■ Your task: Return the records exactly as they stand, and keep the pictures out of the copy.

■ Data provided:
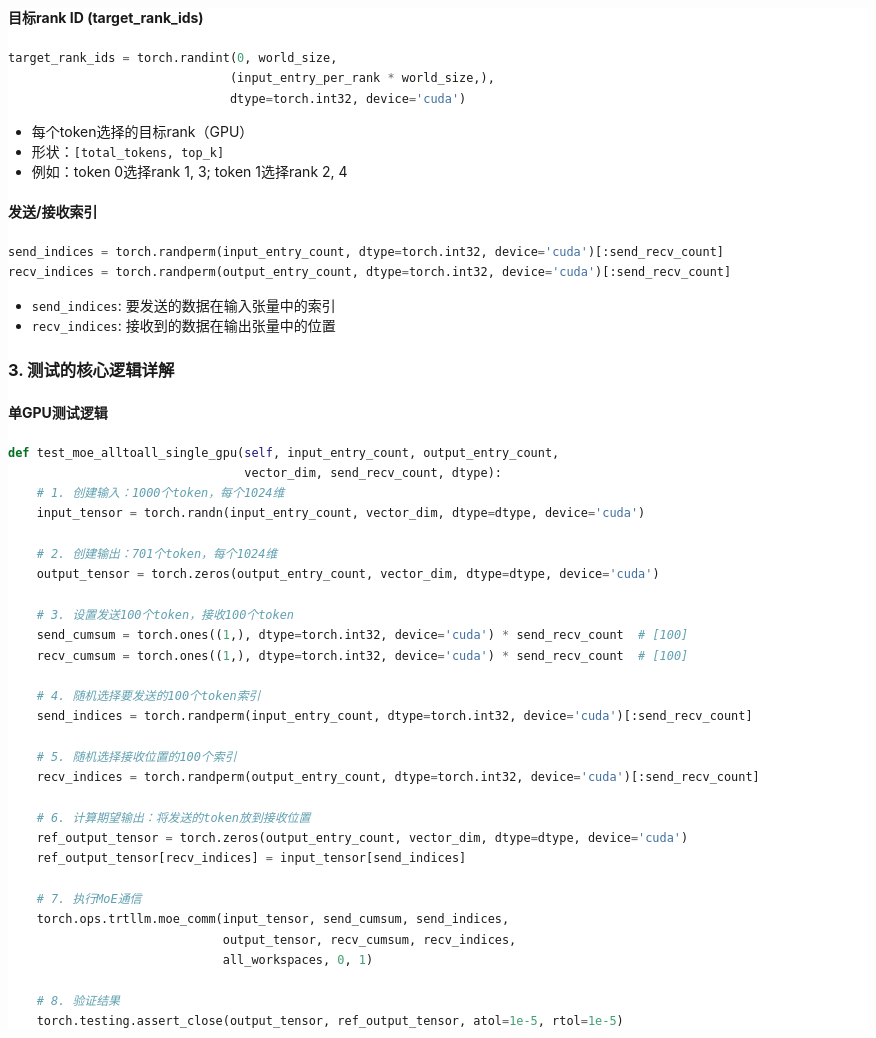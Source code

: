 #### **目标rank ID (target_rank_ids)**
```python
target_rank_ids = torch.randint(0, world_size, 
                               (input_entry_per_rank * world_size,), 
                               dtype=torch.int32, device='cuda')
```
- 每个token选择的目标rank（GPU）
- 形状：`[total_tokens, top_k]`
- 例如：token 0选择rank 1, 3; token 1选择rank 2, 4

#### **发送/接收索引**
```python
send_indices = torch.randperm(input_entry_count, dtype=torch.int32, device='cuda')[:send_recv_count]
recv_indices = torch.randperm(output_entry_count, dtype=torch.int32, device='cuda')[:send_recv_count]
```
- `send_indices`: 要发送的数据在输入张量中的索引
- `recv_indices`: 接收到的数据在输出张量中的位置

### 3. **测试的核心逻辑详解**

#### **单GPU测试逻辑**
```python
def test_moe_alltoall_single_gpu(self, input_entry_count, output_entry_count, 
                                 vector_dim, send_recv_count, dtype):
    # 1. 创建输入：1000个token，每个1024维
    input_tensor = torch.randn(input_entry_count, vector_dim, dtype=dtype, device='cuda')
    
    # 2. 创建输出：701个token，每个1024维  
    output_tensor = torch.zeros(output_entry_count, vector_dim, dtype=dtype, device='cuda')
    
    # 3. 设置发送100个token，接收100个token
    send_cumsum = torch.ones((1,), dtype=torch.int32, device='cuda') * send_recv_count  # [100]
    recv_cumsum = torch.ones((1,), dtype=torch.int32, device='cuda') * send_recv_count  # [100]
    
    # 4. 随机选择要发送的100个token索引
    send_indices = torch.randperm(input_entry_count, dtype=torch.int32, device='cuda')[:send_recv_count]
    
    # 5. 随机选择接收位置的100个索引
    recv_indices = torch.randperm(output_entry_count, dtype=torch.int32, device='cuda')[:send_recv_count]
    
    # 6. 计算期望输出：将发送的token放到接收位置
    ref_output_tensor = torch.zeros(output_entry_count, vector_dim, dtype=dtype, device='cuda')
    ref_output_tensor[recv_indices] = input_tensor[send_indices]
    
    # 7. 执行MoE通信
    torch.ops.trtllm.moe_comm(input_tensor, send_cumsum, send_indices,
                              output_tensor, recv_cumsum, recv_indices,
                              all_workspaces, 0, 1)
    
    # 8. 验证结果
    torch.testing.assert_close(output_tensor, ref_output_tensor, atol=1e-5, rtol=1e-5)
```


[1]: https://docs.nvidia.com/multi-node-nvlink-systems/mnnvl-user-guide/overview.html?utm_source=chatgpt.com "Overview — MNNVL User Guide"
[2]: https://www.usenix.org/system/files/atc23-li-jiamin.pdf?utm_source=chatgpt.com "Accelerating Distributed MoE Training and Inference with ..."
[3]: https://arxiv.org/html/2505.09764v1?utm_source=chatgpt.com "FLASH: Fast All-to-All Communication in GPU Clusters"
[4]: https://github.com/NVIDIA/TensorRT-LLM/releases?utm_source=chatgpt.com "Releases · NVIDIA/TensorRT-LLM"
[5]: https://nvidia.github.io/TensorRT-LLM/release-notes.html?utm_source=chatgpt.com "Release Notes — TensorRT-LLM - GitHub Pages"
[6]: https://docs.nvidia.com/deeplearning/nccl/user-guide/docs/env.html?utm_source=chatgpt.com "Environment Variables — NCCL 2.27.5 documentation"
[7]: https://nvidia.github.io/TensorRT-LLM/_sources/release-notes.md.txt?utm_source=chatgpt.com "release-notes.md.txt - GitHub Pages"
[8]: https://docs.nvidia.com/multi-node-nvlink-systems/multi-node-tuning-guide/ucx.html?utm_source=chatgpt.com "UCX - Communication Libraries"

■ Solution for this exercise:
Source code

: #### **目标rank ID (target_rank_ids)**
```python
target_rank_ids = torch.randint(0, world_size, 
                               (input_entry_per_rank * world_size,), 
                               dtype=torch.int32, device='cuda')
```
- 每个token选择的目标rank（GPU）
- 形状：`[total_tokens, top_k]`
- 例如：token 0选择rank 1, 3; token 1选择rank 2, 4

#### **发送/接收索引**
```python
send_indices = torch.randperm(input_entry_count, dtype=torch.int32, device='cuda')[:send_recv_count]
recv_indices = torch.randperm(output_entry_count, dtype=torch.int32, device='cuda')[:send_recv_count]
```
- `send_indices`: 要发送的数据在输入张量中的索引
- `recv_indices`: 接收到的数据在输出张量中的位置

### 3. **测试的核心逻辑详解**

#### **单GPU测试逻辑**
```python
def test_moe_alltoall_single_gpu(self, input_entry_count, output_entry_count, 
                                 vector_dim, send_recv_count, dtype):
    # 1. 创建输入：1000个token，每个1024维
    input_tensor = torch.randn(input_entry_count, vector_dim, dtype=dtype, device='cuda')
    
    # 2. 创建输出：701个token，每个1024维  
    output_tensor = torch.zeros(output_entry_count, vector_dim, dtype=dtype, device='cuda')
    
    # 3. 设置发送100个token，接收100个token
    send_cumsum = torch.ones((1,), dtype=torch.int32, device='cuda') * send_recv_count  # [100]
    recv_cumsum = torch.ones((1,), dtype=torch.int32, device='cuda') * send_recv_count  # [100]
    
    # 4. 随机选择要发送的100个token索引
    send_indices = torch.randperm(input_entry_count, dtype=torch.int32, device='cuda')[:send_recv_count]
    
    # 5. 随机选择接收位置的100个索引
    recv_indices = torch.randperm(output_entry_count, dtype=torch.int32, device='cuda')[:send_recv_count]
    
    # 6. 计算期望输出：将发送的token放到接收位置
    ref_output_tensor = torch.zeros(output_entry_count, vector_dim, dtype=dtype, device='cuda')
    ref_output_tensor[recv_indices] = input_tensor[send_indices]
    
    # 7. 执行MoE通信
    torch.ops.trtllm.moe_comm(input_tensor, send_cumsum, send_indices,
                              output_tensor, recv_cumsum, recv_indices,
                              all_workspaces, 0, 1)
    
    # 8. 验证结果
    torch.testing.assert_close(output_tensor, ref_output_tensor, atol=1e-5, rtol=1e-5)
```


[1]: https://docs.nvidia.com/multi-node-nvlink-systems/mnnvl-user-guide/overview.html?utm_source=chatgpt.com "Overview — MNNVL User Guide"
[2]: https://www.usenix.org/system/files/atc23-li-jiamin.pdf?utm_source=chatgpt.com "Accelerating Distributed MoE Training and Inference with ..."
[3]: https://arxiv.org/html/2505.09764v1?utm_source=chatgpt.com "FLASH: Fast All-to-All Communication in GPU Clusters"
[4]: https://github.com/NVIDIA/TensorRT-LLM/releases?utm_source=chatgpt.com "Releases · NVIDIA/TensorRT-LLM"
[5]: https://nvidia.github.io/TensorRT-LLM/release-notes.html?utm_source=chatgpt.com "Release Notes — TensorRT-LLM - GitHub Pages"
[6]: https://docs.nvidia.com/deeplearning/nccl/user-guide/docs/env.html?utm_source=chatgpt.com "Environment Variables — NCCL 2.27.5 documentation"
[7]: https://nvidia.github.io/TensorRT-LLM/_sources/release-notes.md.txt?utm_source=chatgpt.com "release-notes.md.txt - GitHub Pages"
[8]: https://docs.nvidia.com/multi-node-nvlink-systems/multi-node-tuning-guide/ucx.html?utm_source=chatgpt.com "UCX - Communication Libraries"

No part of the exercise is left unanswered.